| DATA EXCERPTS |
◇ ◇ ◇ ◇

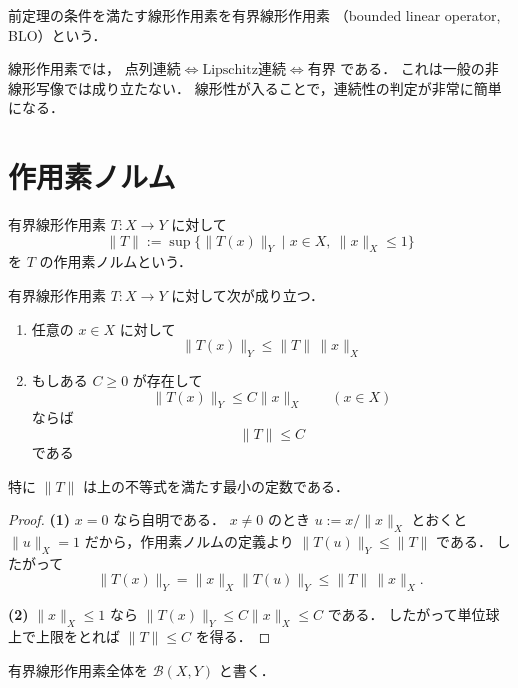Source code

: \begin{definition}[有界線形作用素]
前定理の条件を満たす線形作用素を有界線形作用素
（bounded linear operator, BLO）という．
\end{definition}

\begin{remark}
線形作用素では，
$\text{点列連続} \iff \text{Lipschitz連続} \iff \text{有界}$ である．
これは一般の非線形写像では成り立たない．
線形性が入ることで，連続性の判定が非常に簡単になる．
\end{remark}

\section{作用素ノルム}

\begin{definition}[作用素ノルム]
有界線形作用素 $T:X\to Y$ に対して
\[
\|T\|
:=
\sup\{\|T(x)\|_Y \mid x\in X,\ \|x\|_X\le 1\}
\]
を $T$ の作用素ノルムという．
\end{definition}

\begin{proposition}
有界線形作用素 $T:X\to Y$ に対して次が成り立つ．
\begin{enumerate}
    \item 任意の $x\in X$ に対して
    \[
    \|T(x)\|_Y\le \|T\|\,\|x\|_X
    \]
    \item もしある $C\ge 0$ が存在して
    \[
    \|T(x)\|_Y\le C\|x\|_X
    \qquad (x\in X)
    \]
    ならば
    \[
    \|T\|\le C
    \]
    である
\end{enumerate}
特に $\|T\|$ は上の不等式を満たす最小の定数である．
\end{proposition}
\begin{proof}
\textbf{(1)}\quad
$x=0$ なら自明である．
$x\ne 0$ のとき
$u:=x/\|x\|_X$ とおくと $\|u\|_X=1$ だから，作用素ノルムの定義より
$\|T(u)\|_Y\le \|T\|$ である．
したがって
\[
\|T(x)\|_Y
=
\|x\|_X\|T(u)\|_Y
\le
\|T\|\,\|x\|_X.
\]

\textbf{(2)}\quad
$\|x\|_X\le 1$ なら
$\|T(x)\|_Y\le C\|x\|_X\le C$ である．
したがって単位球上で上限をとれば
$\|T\|\le C$ を得る．
\end{proof}

\begin{definition}
有界線形作用素全体を $\mathcal B(X,Y)$ と書く．
\end{definition}

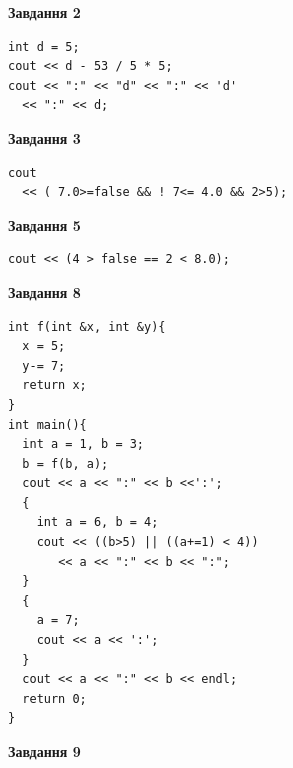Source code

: \documentclass[12pt, ukrainian]{article}
\begin{document}
{\begin {large}
\begin{minipage}[t]{7.0cm}
\end{minipage}
\vline \hspace{1mm}
\begin{minipage}[t]{11.0cm}

\begin{center}
\textbf{Завдання 2}
\end{center}
\vspace{-8mm}

\begin{verbatim}
int d = 5;
cout << d - 53 / 5 * 5;
cout << ":" << "d" << ":" << 'd' 
  << ":" << d;
\end{verbatim}



\begin{center}
\textbf{Завдання 3}
\end{center}
\vspace{-8mm}

\begin{verbatim}
cout 
  << ( 7.0>=false && ! 7<= 4.0 && 2>5);
\end{verbatim}



\begin{center}
\textbf{Завдання 5}
\end{center}
\vspace{-8mm}

\begin{verbatim}
cout << (4 > false == 2 < 8.0);
\end{verbatim}



\begin{center}
\textbf{Завдання 8}
\end{center}
\vspace{-8mm}

\begin{verbatim}
int f(int &x, int &y){
  x = 5;
  y-= 7;
  return x;
}
int main(){
  int a = 1, b = 3;
  b = f(b, a);
  cout << a << ":" << b <<':';
  {
    int a = 6, b = 4;
    cout << ((b>5) || ((a+=1) < 4))
       << a << ":" << b << ":";
  }
  {
    a = 7;
    cout << a << ':';
  }
  cout << a << ":" << b << endl;
  return 0;
}
\end{verbatim}

\end{minipage}


\begin{minipage}[t]{7.0cm}

\begin{center}
\textbf{Завдання 9}
\end{center}
\vspace{-8mm}


\end{minipage}
\end{large}}
\end{document}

◇ ◇ ◇ ◇

| EXERCISE GOAL |
For the records above, give every line again exactly and skip the pictures.

| TASK SOLUTION |
Source code

: \begin{definition}[有界線形作用素]
前定理の条件を満たす線形作用素を有界線形作用素
（bounded linear operator, BLO）という．
\end{definition}

\begin{remark}
線形作用素では，
$\text{点列連続} \iff \text{Lipschitz連続} \iff \text{有界}$ である．
これは一般の非線形写像では成り立たない．
線形性が入ることで，連続性の判定が非常に簡単になる．
\end{remark}

\section{作用素ノルム}

\begin{definition}[作用素ノルム]
有界線形作用素 $T:X\to Y$ に対して
\[
\|T\|
:=
\sup\{\|T(x)\|_Y \mid x\in X,\ \|x\|_X\le 1\}
\]
を $T$ の作用素ノルムという．
\end{definition}

\begin{proposition}
有界線形作用素 $T:X\to Y$ に対して次が成り立つ．
\begin{enumerate}
    \item 任意の $x\in X$ に対して
    \[
    \|T(x)\|_Y\le \|T\|\,\|x\|_X
    \]
    \item もしある $C\ge 0$ が存在して
    \[
    \|T(x)\|_Y\le C\|x\|_X
    \qquad (x\in X)
    \]
    ならば
    \[
    \|T\|\le C
    \]
    である
\end{enumerate}
特に $\|T\|$ は上の不等式を満たす最小の定数である．
\end{proposition}
\begin{proof}
\textbf{(1)}\quad
$x=0$ なら自明である．
$x\ne 0$ のとき
$u:=x/\|x\|_X$ とおくと $\|u\|_X=1$ だから，作用素ノルムの定義より
$\|T(u)\|_Y\le \|T\|$ である．
したがって
\[
\|T(x)\|_Y
=
\|x\|_X\|T(u)\|_Y
\le
\|T\|\,\|x\|_X.
\]

\textbf{(2)}\quad
$\|x\|_X\le 1$ なら
$\|T(x)\|_Y\le C\|x\|_X\le C$ である．
したがって単位球上で上限をとれば
$\|T\|\le C$ を得る．
\end{proof}

\begin{definition}
有界線形作用素全体を $\mathcal B(X,Y)$ と書く．
\end{definition}

Source code

: \documentclass[12pt, ukrainian]{article}
\begin{document}
{\begin {large}
\begin{minipage}[t]{7.0cm}
\end{minipage}
\vline \hspace{1mm}
\begin{minipage}[t]{11.0cm}

\begin{center}
\textbf{Завдання 2}
\end{center}
\vspace{-8mm}

\begin{verbatim}
int d = 5;
cout << d - 53 / 5 * 5;
cout << ":" << "d" << ":" << 'd' 
  << ":" << d;
\end{verbatim}



\begin{center}
\textbf{Завдання 3}
\end{center}
\vspace{-8mm}

\begin{verbatim}
cout 
  << ( 7.0>=false && ! 7<= 4.0 && 2>5);
\end{verbatim}



\begin{center}
\textbf{Завдання 5}
\end{center}
\vspace{-8mm}

\begin{verbatim}
cout << (4 > false == 2 < 8.0);
\end{verbatim}



\begin{center}
\textbf{Завдання 8}
\end{center}
\vspace{-8mm}

\begin{verbatim}
int f(int &x, int &y){
  x = 5;
  y-= 7;
  return x;
}
int main(){
  int a = 1, b = 3;
  b = f(b, a);
  cout << a << ":" << b <<':';
  {
    int a = 6, b = 4;
    cout << ((b>5) || ((a+=1) < 4))
       << a << ":" << b << ":";
  }
  {
    a = 7;
    cout << a << ':';
  }
  cout << a << ":" << b << endl;
  return 0;
}
\end{verbatim}

\end{minipage}


\begin{minipage}[t]{7.0cm}

\begin{center}
\textbf{Завдання 9}
\end{center}
\vspace{-8mm}


\end{minipage}
\end{large}}
\end{document}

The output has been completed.